# Calling all Metal Rock MSF owners



## afulton (Jul 8, 2011)

If you were lucky enough to own the most precious MSF for WOC, first I must say congrats!  I recently purchased mine from a seller here for $80.  I felt like I had won the lottery.  I was lemming for it for a long time.  My addiction for MSFs began a year ago so I missed out on it when it was first released. 

  	I was wondering how do you wear it?  Do you use it as a contour powder, blush, bronzer, etc.... Pictures would be nice if you care to share.  


  	Thank you in advance for sharing......


----------



## DILLIGAF (Jul 9, 2011)

I have it!!!! Got if here for a STEAL!!!! But like you I'm not sure what to do with it. It is one of the more glittery MSFs and I always have an issue with those. I've actually been using it as an eyeshadow sometimes. Any other ideas would be great!


----------



## Ashleybubbles83 (Jul 9, 2011)

to be honest, i have one, basically i have it because i succumbed to the hype and felt like i had to have it, for the 3 years or so that i've owned it, i think i've used it once, to add shimmer on top of a matte blush. i usually just take it out and stare at it...


----------



## afulton (Jul 9, 2011)

Thanks ladies, now I don't feel so bad.  I agree that it is beautiful to look at but I really didn't know what to do with it.  It does come off as very glittery.  Sometimes I use it as a blush and others as a highlight.  Maybe I will try it as a shadow too. 

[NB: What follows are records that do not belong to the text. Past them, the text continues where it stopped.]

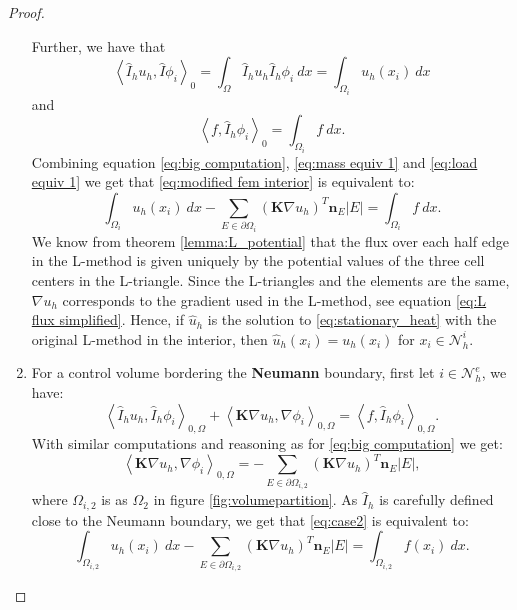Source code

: \documentclass[../Main/main.tex]{subfiles}
\begin{document}
\begin{proof}
\begin{enumerate}
			Further, we have that 
			\begin{equation}\label{eq:mass equiv 1}
				\left \langle \hat{I}_h  u_h,\hat{I}\phi_i \right \rangle_0 = \int_{\Omega}\hat{I}_h u_h \hat{I}_h \phi_i \ dx =  \int_{\Omega_i}u_h(x_i) \ dx
			\end{equation}
			and
			\begin{equation}\label{eq:load equiv 1}
				\left \langle f,\hat{I}_h \phi_i \right \rangle_0 = \int_{\Omega_i}f \ dx.
			\end{equation}
			Combining equation \eqref{eq:big computation}, \eqref{eq:mass equiv 1} and \eqref{eq:load equiv 1} we get that \eqref{eq:modified fem interior} is equivalent to:
			\begin{equation}
				\int_{\Omega_i}u_h(x_i) \ dx - \sum_{E\in \partial \Omega_i} (\pmb{K}\nabla u_h)^T\bm{n}_E |E| = \int_{\Omega_i}f \ dx.
			\end{equation}
			We know from theorem \ref{lemma:L_potential} that the flux over each half edge in the L-method is given uniquely by the potential values of the three cell centers in the L-triangle. Since the L-triangles and the elements are the same, $\nabla u_h$ corresponds to the gradient used in the L-method, see equation \eqref{eq:L flux simplified}. Hence, if $\hat{u}_h$ is the solution to \eqref{eq:stationary_heat} with the original L-method in the interior, then $\hat{u}_h(x_i)=u_h(x_i)$ for $x_i\in \mathcal{N}^i_h$. 
			\item For a control volume bordering the \textbf{Neumann} boundary, first let $i\in \mathcal{N}_h^e$, we have:
			\begin{equation}\label{eq:case2}
				\left \langle \hat{I}_h u_h,\hat{I}_h \phi_i \right \rangle_{0,\Omega} +   \left \langle\bm{K} \nabla u_h,\nabla \phi_i \right \rangle_{0,\Omega} = \left \langle f,\hat{I}_h \phi_i \right \rangle_{0,\Omega}.
			\end{equation}
			With similar computations and reasoning as for \eqref{eq:big computation} we get:
			\begin{equation}
					\left \langle\bm{K} \nabla u_h,\nabla \phi_i \right \rangle_{0,\Omega}= 
					- \sum_{E\in \partial \Omega_{i,2}} (\pmb{K}\nabla u_h)^T\bm{n}_E |E|, 
			\end{equation}
			where $\Omega_{i,2}$ is as $\Omega_2$ in figure \ref{fig:volumepartition}. As $\hat{I}_h$ is carefully defined close to the Neumann boundary, we get that \eqref{eq:case2} is equivalent to:
			\begin{equation}\label{eq:FVML neumann cell}	\int_{\Omega_{i,2}}u_h(x_i) \ dx - \sum_{E\in \partial \Omega_{i,2}} (\pmb{K}\nabla u_h)^T\bm{n}_E |E| = \int_{\Omega_{i,2}}f(x_i) \ dx.

\end{equation}
\end{enumerate}
\end{proof}
\end{document}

  	I thought I had to have it too because of the hype.  Beside all of that, I really think it is an awesome MSF.


----------



## Blushbaby (Jul 16, 2011)

I've used mine about twice! Hmm perhaps I'll put it out of hiding tomorrow. It looks nice on top of bronzer.


----------



## Mac-Guy (Jul 16, 2011)

I hope some darker MSF come back soon, but in less glittery versions.


----------



## sss215 (Aug 13, 2011)

Mac-Guy said:


> I hope some darker MSF come back soon, but in less glittery versions.



 	yes!   I would love that!


----------



## Curly1908 (Aug 13, 2011)

I use it as a bronzer when applied with a fan brush (removes excess glitter).

	I also use it as a highlighter, a blush (over a matte bronzer), and as an eyeshadow.


----------



## StyleBlack (Oct 29, 2011)

Mac-Guy said:


> I hope some darker MSF come back soon, but in less glittery versions.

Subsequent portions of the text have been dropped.